▸ WORK INSTRUCTION: For each line in the records that contains "themeColors", make a copy.

▸ SOURCE INFORMATION:

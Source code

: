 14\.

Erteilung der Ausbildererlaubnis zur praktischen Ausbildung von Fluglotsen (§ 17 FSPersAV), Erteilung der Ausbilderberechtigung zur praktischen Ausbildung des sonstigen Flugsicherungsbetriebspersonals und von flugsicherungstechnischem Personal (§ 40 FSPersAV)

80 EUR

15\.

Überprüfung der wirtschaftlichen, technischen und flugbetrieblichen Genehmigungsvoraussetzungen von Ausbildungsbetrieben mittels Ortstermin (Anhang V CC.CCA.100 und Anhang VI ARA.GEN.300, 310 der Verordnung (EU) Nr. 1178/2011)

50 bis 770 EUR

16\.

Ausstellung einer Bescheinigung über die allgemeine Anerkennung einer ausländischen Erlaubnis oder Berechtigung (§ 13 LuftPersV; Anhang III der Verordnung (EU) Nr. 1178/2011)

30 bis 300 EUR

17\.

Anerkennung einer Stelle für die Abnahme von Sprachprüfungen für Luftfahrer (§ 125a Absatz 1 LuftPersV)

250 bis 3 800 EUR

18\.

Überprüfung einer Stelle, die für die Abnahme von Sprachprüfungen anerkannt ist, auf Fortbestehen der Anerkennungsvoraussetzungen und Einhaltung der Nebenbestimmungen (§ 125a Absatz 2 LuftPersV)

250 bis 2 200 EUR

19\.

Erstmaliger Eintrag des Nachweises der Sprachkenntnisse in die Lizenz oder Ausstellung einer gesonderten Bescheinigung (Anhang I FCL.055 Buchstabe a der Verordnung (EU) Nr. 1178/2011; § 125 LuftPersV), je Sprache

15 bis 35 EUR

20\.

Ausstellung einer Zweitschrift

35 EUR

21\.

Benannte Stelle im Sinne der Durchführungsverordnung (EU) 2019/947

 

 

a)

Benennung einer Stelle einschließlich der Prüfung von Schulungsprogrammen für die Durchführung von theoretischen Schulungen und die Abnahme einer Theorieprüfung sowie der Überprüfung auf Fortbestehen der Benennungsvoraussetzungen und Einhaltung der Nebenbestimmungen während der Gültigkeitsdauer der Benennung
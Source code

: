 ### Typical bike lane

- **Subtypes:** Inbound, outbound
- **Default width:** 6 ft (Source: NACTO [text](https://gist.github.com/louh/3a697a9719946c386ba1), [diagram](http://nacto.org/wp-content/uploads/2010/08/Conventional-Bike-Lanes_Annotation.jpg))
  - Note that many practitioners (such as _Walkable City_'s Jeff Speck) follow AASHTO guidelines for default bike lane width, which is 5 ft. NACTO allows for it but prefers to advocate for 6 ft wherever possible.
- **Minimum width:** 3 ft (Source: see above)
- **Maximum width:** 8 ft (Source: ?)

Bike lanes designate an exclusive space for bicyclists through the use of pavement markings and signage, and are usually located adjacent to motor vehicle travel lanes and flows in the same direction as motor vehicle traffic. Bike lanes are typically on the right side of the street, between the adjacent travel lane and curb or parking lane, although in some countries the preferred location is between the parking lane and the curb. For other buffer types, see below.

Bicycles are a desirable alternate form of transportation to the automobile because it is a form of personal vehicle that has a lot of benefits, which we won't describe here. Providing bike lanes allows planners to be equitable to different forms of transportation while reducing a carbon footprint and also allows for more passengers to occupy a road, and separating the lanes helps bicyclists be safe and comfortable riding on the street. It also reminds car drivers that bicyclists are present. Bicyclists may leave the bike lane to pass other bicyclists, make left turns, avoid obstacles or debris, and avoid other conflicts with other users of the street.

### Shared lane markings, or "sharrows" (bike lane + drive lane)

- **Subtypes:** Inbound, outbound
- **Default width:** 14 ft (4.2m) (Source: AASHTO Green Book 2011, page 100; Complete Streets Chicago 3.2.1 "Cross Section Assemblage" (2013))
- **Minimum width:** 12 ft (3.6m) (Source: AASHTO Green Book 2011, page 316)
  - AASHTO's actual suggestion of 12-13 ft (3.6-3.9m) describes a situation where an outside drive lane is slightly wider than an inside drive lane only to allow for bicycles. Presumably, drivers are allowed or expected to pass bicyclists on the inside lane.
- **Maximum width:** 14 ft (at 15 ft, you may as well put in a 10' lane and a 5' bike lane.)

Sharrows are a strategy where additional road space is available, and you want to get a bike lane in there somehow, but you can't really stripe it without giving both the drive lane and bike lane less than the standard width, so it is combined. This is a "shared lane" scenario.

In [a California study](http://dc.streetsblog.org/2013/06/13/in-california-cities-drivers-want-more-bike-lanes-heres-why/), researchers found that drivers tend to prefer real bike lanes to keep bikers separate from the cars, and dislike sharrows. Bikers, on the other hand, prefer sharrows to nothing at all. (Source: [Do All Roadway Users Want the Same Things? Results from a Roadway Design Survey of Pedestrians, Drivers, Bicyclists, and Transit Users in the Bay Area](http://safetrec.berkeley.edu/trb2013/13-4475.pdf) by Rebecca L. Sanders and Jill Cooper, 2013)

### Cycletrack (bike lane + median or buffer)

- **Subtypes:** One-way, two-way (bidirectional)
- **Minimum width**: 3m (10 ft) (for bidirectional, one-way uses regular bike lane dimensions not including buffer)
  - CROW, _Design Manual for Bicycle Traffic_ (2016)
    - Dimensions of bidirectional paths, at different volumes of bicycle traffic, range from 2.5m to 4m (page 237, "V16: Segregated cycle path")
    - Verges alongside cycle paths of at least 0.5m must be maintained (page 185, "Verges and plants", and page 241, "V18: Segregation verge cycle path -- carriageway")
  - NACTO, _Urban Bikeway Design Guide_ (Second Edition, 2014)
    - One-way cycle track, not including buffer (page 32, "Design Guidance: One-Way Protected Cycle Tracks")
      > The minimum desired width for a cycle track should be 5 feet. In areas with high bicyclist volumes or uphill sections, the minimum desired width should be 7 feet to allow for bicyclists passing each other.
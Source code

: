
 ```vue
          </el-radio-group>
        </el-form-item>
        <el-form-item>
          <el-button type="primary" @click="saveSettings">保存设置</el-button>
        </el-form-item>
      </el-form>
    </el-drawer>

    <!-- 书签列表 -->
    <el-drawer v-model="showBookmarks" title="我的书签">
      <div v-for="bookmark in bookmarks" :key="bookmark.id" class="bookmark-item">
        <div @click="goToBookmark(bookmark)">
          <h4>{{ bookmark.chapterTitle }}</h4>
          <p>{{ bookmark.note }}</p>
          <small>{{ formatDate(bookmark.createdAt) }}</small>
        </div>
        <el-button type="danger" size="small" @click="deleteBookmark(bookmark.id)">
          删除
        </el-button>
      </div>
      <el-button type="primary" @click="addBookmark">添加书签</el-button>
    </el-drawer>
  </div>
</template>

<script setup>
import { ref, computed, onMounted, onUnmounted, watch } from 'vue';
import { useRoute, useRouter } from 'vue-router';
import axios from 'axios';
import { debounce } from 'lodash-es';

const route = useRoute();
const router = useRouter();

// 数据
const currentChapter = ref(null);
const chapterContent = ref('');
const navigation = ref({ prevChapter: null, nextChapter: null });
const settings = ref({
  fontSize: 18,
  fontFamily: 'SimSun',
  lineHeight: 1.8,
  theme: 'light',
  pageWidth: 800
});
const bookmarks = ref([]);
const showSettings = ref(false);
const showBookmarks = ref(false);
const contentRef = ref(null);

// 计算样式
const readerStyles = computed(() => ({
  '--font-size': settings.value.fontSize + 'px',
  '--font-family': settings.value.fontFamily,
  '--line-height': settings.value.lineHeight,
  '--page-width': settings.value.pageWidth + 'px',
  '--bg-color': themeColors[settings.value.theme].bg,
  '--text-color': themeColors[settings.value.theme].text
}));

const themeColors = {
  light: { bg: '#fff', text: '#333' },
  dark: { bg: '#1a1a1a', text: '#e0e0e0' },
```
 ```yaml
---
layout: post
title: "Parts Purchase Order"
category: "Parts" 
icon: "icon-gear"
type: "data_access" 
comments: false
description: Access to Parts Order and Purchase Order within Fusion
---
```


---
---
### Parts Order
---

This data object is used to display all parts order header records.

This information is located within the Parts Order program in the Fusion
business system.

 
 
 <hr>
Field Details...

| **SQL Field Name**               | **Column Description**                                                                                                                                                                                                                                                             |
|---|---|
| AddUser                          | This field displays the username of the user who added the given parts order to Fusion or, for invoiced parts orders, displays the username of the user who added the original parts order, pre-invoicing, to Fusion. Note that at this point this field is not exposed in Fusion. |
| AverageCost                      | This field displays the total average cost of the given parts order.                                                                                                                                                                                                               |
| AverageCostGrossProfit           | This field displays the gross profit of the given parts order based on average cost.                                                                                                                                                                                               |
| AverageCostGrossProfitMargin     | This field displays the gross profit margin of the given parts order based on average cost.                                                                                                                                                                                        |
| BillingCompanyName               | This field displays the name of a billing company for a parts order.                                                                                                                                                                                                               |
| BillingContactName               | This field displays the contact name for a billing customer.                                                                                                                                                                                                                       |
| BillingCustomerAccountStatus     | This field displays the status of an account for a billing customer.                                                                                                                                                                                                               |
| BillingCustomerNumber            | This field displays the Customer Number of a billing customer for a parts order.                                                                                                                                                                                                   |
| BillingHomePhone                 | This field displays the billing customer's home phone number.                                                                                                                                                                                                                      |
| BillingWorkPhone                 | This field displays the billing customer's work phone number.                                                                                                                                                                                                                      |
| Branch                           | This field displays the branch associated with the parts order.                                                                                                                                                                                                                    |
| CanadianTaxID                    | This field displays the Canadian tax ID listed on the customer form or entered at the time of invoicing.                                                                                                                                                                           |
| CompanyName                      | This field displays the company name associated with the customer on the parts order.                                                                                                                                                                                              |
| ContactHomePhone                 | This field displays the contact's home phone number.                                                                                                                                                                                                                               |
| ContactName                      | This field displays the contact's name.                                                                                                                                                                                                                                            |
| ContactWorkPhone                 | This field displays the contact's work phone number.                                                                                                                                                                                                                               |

▸ SOLUTION BELOW:
  '--bg-color': themeColors[settings.value.theme].bg,
  '--text-color': themeColors[settings.value.theme].text
const themeColors = {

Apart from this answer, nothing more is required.